Sunday 18 February 2007

Two turkeys can't make an eagle

I'm not a car guy, but I can't resist commenting on the reports that General Motors might be about to take over Chrysler. The so-called Big Three US auto makers (these two plus Ford) have been taking it in turns to flirt with oblivion for the last three decades. Until now, they have managed to survive and struggle on, one way or another. Both GM and Ford have been supported by their profitable finance arms and their non-US operations. Chrysler, which was never so big outside its home territory, went the opposite route, getting bought out by Daimler in the late 1990s in what now looks like one of the worst deals of all time, at least from the German perspective.

Nothing that has happened in the past thirty years has come close to solving the basic problems that the Big Three face. They are all saddled with a high cost structure and ruinous union contracts that make it impossible to compete with the Asian manufacturers, who have been opening plants all across the US, mainly in "right to work" (i.e. non-union) states, ever since the 1970s. These plants have achieved much higher productivity and lower costs than the Big Three's geriatric facilities could ever hope for.

A key element of the Big Three's higher costs has been the pensions burden. For many years, the main auto unions have concentrated on achieving gains in benefits, including pension rights, rather than higher wages. When each of the companies has engaged in one of its periodic bouts of labour-shedding, it has offered early retirement to large groups of workers. As a result the number of pensioners has swollen dramatically in relation to the number of people actually making cars. And the pensioners are getting younger and younger -- not long ago I recall reading in the Wall Street Journal about a former GM worker retired on a full, lifetime pension at the age of 40! No business can possibly support this kind of overhead.

But the real problem with the Big Three is more basic than any of this. As anyone who has driven one can tell you, American cars are crap. Last time I was in those parts I was unlucky enough to rent a Buick something-or-other.
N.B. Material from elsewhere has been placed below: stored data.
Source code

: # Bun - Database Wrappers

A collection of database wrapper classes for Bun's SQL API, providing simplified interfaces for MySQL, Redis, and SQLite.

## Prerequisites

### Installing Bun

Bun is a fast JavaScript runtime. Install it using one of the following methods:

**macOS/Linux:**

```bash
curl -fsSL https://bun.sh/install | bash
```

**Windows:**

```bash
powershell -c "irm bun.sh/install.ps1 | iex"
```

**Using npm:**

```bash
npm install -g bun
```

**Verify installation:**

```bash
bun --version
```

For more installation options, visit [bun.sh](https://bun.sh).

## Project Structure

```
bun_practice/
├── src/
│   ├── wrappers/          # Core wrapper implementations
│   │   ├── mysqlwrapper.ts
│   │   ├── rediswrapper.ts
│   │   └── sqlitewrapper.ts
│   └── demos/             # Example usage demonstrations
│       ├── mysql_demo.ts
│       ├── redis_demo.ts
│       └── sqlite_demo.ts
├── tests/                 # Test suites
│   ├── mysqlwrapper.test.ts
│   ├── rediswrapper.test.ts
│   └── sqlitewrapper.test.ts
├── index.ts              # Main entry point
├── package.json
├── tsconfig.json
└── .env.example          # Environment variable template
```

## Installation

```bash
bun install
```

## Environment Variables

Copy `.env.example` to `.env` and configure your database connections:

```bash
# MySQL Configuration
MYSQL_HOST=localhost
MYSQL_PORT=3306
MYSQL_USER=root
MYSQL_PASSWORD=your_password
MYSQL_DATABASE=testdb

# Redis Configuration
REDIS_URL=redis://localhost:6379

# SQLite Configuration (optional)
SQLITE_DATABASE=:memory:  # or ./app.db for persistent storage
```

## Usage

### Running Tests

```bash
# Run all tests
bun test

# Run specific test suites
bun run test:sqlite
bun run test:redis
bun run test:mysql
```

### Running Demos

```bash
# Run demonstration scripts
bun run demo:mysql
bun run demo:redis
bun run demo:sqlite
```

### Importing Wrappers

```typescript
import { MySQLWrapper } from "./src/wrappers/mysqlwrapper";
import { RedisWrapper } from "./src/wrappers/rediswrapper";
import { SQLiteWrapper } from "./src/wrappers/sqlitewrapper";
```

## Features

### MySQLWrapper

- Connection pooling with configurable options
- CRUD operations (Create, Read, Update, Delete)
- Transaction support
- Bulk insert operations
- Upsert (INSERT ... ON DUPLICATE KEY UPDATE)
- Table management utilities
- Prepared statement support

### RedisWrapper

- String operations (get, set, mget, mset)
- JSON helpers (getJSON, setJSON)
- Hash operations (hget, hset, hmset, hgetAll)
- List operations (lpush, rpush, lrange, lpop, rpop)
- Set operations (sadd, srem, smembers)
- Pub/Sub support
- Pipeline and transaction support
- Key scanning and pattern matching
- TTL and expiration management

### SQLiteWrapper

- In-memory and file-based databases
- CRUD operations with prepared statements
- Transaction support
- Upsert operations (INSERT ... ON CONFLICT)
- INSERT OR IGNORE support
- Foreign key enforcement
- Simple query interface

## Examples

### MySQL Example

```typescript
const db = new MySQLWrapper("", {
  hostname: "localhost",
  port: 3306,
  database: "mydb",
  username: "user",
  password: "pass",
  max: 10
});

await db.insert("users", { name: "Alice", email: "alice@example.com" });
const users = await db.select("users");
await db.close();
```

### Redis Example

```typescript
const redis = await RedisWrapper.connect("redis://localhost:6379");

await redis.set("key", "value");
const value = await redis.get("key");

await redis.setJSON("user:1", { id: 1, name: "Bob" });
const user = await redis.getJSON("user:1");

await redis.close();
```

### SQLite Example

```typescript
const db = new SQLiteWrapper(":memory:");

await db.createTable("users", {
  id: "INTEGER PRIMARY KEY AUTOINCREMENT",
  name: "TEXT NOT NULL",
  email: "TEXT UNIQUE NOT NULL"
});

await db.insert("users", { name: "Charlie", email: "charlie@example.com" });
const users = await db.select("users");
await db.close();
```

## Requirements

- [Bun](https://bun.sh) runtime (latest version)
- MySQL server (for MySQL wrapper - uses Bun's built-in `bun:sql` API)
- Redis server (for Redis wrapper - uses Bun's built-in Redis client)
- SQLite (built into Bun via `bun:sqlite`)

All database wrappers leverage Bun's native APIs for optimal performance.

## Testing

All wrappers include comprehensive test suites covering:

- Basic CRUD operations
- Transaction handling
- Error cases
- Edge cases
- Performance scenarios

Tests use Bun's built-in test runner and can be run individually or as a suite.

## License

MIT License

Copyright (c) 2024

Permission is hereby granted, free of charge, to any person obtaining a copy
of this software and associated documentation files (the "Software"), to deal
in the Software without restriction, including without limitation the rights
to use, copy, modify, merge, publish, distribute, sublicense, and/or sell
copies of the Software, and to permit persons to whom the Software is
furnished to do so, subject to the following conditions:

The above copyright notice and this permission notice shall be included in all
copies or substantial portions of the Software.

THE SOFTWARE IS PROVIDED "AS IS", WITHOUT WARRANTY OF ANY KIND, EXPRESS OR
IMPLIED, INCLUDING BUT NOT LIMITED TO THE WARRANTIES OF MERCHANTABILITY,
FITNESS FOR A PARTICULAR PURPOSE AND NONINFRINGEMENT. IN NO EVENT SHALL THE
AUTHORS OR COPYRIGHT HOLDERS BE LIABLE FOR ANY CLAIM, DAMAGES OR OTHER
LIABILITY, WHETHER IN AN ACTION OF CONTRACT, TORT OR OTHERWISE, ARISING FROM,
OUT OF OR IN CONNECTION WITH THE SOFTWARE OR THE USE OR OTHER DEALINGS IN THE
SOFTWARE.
It was a nightmare to drive -- huge and unresponsive, with a scary habit of changing lanes on the freeway whenever it hit a bump. It was striking to note how few other people on the roads were driving these monsters, which used to be the bread and butter for the domestic industry. Most of the cars on the roads were small sedans (almost all Japanese) or SUVs, on which the Big Three had bet their future. With the rise in fuel prices over the past year, that bet is set to bring the industry to its knees.

So why is troubled GM even thinking of buying more-troubled Chrysler? Supposedly, the Jeep and Dodge brandnames have some cachet (though I've always thought that Dodge is one of the most incongruous car names ever devised). However, there is no sign of a queue of Asian carmakers lining up to take a crack at Chrysler, which would be the only thing that would make me think there is something there worth saving. I've seen many takeovers of troubled companies, in many industries, that have left the "winning" company in bad shape. Sometimes it's better just to let a failing company die, so as to remove overcapacity from the industry. This looks very much like one of those occasions. Don't do it, General!